OWID notes, “Some countries present comprehensive, detailed and regularly updated data. Iceland … is one of these countries. Estonia … goes even further, showing breakdowns by age, gender and region. For many countries however, available data on testing is either incomplete or else completely unavailable. This makes it impossible for their citizens and for researchers to assess the extent and significance of their testing efforts. Our current knowledge of COVID-19 testing – and more importantly of the pandemic itself – would be greatly improved if all countries were able to report all the testing data available to them in the way shown by the best examples. … Those countries that do publish testing data often do not provide the required documentation to make it clear what the provided numbers precisely mean, and this is crucial for meaningful comparisons between countries and over time.” OWID provides a checklist for the provision of COVID-19 testing data.

Subject to these limitations and among the data provided are, total COVID-19 tests by region, tests per 1,000 persons, and tests per day. Again the data may be downloaded. “No country knows the true number of people infected with COVID-19. All we know is the infection status of those who have been tested.”

Even the number of reported tests presents issues. “Countries are reporting testing data in different ways: some report the number of tests, others report the number of people tested. This distinction is important – people may be tested many times, and the number of tests a person has is likely to vary across countries.” Moreover, “A further complication with using testing coverage as an indicator of reliability, is that the number of tests needed to have an accurate picture of the spread of the virus varies over the course of an outbreak.

“At the beginning of an outbreak, where the number of people infected with the virus is low, a much smaller number of tests are needed to accurately assess the spread of the virus.

“As the virus infects more people, testing coverage also needs to expand in order to provide a reliable picture of the true number of infected people.

“In some countries the number of tests are many times higher than the number of confirmed cases. As of 11 April, in Vietnam more than 400 tests had been conducted for each confirmed case. In Taiwan and Russia there had been around a hundred tests for each confirmed case.

“But in other countries testing is very low relative to the number of confirmed cases. The US, the UK and Ecuador had performed around 5 tests or fewer for every confirmed case.”

In addition to these deficiencies, OWID reports data for only 78 countries. “For some countries we are aware of a source of data and are currently in the process of adding it to our dataset. For others we are not aware of any official source of testing data.”
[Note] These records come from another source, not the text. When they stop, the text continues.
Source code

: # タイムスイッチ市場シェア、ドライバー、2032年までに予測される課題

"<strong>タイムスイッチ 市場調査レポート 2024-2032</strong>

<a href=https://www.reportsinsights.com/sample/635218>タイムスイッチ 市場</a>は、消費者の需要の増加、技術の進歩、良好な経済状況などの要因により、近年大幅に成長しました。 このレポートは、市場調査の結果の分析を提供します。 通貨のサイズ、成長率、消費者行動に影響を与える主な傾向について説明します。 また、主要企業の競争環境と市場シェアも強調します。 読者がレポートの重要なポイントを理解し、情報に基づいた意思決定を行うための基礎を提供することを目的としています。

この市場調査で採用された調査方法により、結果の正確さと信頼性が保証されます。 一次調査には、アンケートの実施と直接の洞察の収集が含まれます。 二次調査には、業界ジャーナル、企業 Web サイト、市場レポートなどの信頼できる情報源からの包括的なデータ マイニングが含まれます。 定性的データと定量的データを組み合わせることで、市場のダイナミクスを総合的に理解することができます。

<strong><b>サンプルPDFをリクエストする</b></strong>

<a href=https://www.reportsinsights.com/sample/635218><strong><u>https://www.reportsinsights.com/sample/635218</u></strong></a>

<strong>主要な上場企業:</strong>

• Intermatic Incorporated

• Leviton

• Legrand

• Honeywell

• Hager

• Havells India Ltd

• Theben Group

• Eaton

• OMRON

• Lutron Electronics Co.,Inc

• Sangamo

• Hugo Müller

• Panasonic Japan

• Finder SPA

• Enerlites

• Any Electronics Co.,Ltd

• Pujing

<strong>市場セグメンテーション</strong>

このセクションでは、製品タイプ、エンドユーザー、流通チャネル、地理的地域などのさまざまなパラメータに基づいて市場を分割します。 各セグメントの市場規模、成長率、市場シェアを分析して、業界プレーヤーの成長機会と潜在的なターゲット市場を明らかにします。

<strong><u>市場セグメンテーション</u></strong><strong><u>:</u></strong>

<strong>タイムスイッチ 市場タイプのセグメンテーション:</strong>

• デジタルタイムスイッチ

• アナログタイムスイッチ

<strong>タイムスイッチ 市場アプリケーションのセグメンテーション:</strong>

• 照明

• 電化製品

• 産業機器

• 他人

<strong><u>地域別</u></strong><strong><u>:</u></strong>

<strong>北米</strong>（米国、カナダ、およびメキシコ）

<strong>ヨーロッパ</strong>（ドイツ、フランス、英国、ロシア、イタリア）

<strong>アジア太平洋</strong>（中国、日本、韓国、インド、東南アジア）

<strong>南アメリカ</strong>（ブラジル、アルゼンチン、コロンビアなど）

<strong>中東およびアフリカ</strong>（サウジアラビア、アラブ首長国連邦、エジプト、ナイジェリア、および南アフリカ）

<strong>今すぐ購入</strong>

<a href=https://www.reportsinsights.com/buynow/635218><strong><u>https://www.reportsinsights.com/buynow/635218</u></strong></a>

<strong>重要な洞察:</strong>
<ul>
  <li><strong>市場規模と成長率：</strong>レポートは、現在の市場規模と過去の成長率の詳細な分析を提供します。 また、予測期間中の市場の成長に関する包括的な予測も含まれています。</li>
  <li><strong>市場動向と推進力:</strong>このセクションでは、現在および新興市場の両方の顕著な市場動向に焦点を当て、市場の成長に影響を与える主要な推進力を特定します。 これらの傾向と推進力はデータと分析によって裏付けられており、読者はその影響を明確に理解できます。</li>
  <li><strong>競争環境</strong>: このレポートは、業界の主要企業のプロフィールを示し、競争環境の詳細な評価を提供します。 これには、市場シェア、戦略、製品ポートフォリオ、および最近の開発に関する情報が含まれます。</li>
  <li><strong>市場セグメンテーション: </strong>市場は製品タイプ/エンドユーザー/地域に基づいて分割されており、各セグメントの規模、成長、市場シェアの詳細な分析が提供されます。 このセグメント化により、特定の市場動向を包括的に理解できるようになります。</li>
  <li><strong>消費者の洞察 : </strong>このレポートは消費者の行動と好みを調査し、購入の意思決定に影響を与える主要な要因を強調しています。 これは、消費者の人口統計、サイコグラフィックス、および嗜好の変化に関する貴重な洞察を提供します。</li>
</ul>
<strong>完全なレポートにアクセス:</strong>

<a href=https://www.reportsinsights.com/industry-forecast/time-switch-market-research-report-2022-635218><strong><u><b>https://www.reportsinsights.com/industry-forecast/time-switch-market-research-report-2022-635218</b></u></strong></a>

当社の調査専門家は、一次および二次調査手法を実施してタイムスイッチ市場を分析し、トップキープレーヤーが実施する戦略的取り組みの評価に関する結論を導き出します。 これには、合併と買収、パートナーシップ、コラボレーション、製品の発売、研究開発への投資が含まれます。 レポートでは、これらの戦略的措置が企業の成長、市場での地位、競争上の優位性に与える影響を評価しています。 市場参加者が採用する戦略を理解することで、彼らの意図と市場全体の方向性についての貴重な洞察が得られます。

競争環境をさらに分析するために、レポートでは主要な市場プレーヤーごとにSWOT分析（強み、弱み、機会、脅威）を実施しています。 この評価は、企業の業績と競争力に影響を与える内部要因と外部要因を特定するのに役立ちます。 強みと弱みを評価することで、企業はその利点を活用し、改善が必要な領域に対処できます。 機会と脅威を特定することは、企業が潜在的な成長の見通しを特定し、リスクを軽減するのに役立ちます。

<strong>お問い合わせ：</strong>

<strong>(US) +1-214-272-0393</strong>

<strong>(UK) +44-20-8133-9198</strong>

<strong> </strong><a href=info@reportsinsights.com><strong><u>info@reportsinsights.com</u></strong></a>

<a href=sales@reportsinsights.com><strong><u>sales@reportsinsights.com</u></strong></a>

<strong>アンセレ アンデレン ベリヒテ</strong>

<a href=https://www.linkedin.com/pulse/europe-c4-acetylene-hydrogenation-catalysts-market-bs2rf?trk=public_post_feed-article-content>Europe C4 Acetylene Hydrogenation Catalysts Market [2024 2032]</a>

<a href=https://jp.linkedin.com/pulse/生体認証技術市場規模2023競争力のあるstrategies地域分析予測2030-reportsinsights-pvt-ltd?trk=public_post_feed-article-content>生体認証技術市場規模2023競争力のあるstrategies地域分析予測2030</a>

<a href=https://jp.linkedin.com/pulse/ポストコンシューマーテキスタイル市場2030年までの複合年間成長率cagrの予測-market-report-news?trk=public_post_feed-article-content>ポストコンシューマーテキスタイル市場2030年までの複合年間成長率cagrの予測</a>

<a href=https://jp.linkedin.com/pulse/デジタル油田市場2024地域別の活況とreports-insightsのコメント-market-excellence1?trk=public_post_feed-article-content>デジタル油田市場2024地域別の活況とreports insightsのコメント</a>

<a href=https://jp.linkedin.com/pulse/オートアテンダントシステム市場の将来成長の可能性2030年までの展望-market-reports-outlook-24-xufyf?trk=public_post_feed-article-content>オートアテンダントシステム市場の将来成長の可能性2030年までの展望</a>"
So far we have only tested about 5 million people in the U.S., less than 2 percent of the population. As of this writing, there are at least 984,000 confirmed cases and 55,681 deaths. Paul Romer[1] estimates that a random selection of 7 percent of the population should be tested each day. Curently, persons seeking a COVID-19 test are typically told that they qualify for a test only if they have three symptoms associated with the disease: high fever, cough and shortness of breath. After looking at recommended testing levels, the Kaiser Family Foundation concluded, “There is not yet consensus over what approach to testing is required for social distancing measures to be loosened, or exactly how much capacity is needed. But, by any measure, it is clear that we are far from being able to do enough tests to enable us to move to the next phase of responding to the pandemic in states across the country.”[2] Across the U.S., governors are calling for more testing capability and support. Providing that is essential and should be of the highest priority. We simply cannot determine the progression of the pandemic or adopt cogent strategies to protect Americans without rigorous, extensive, and accurate testing.

[1] Paul Romer is a former World Bank chief economist who won the Nobel Prize in 2018 for modeling the United States and global economies.

[2] “What Testing Capacity Do We Need?” by Jennifer Kates Follow, et al.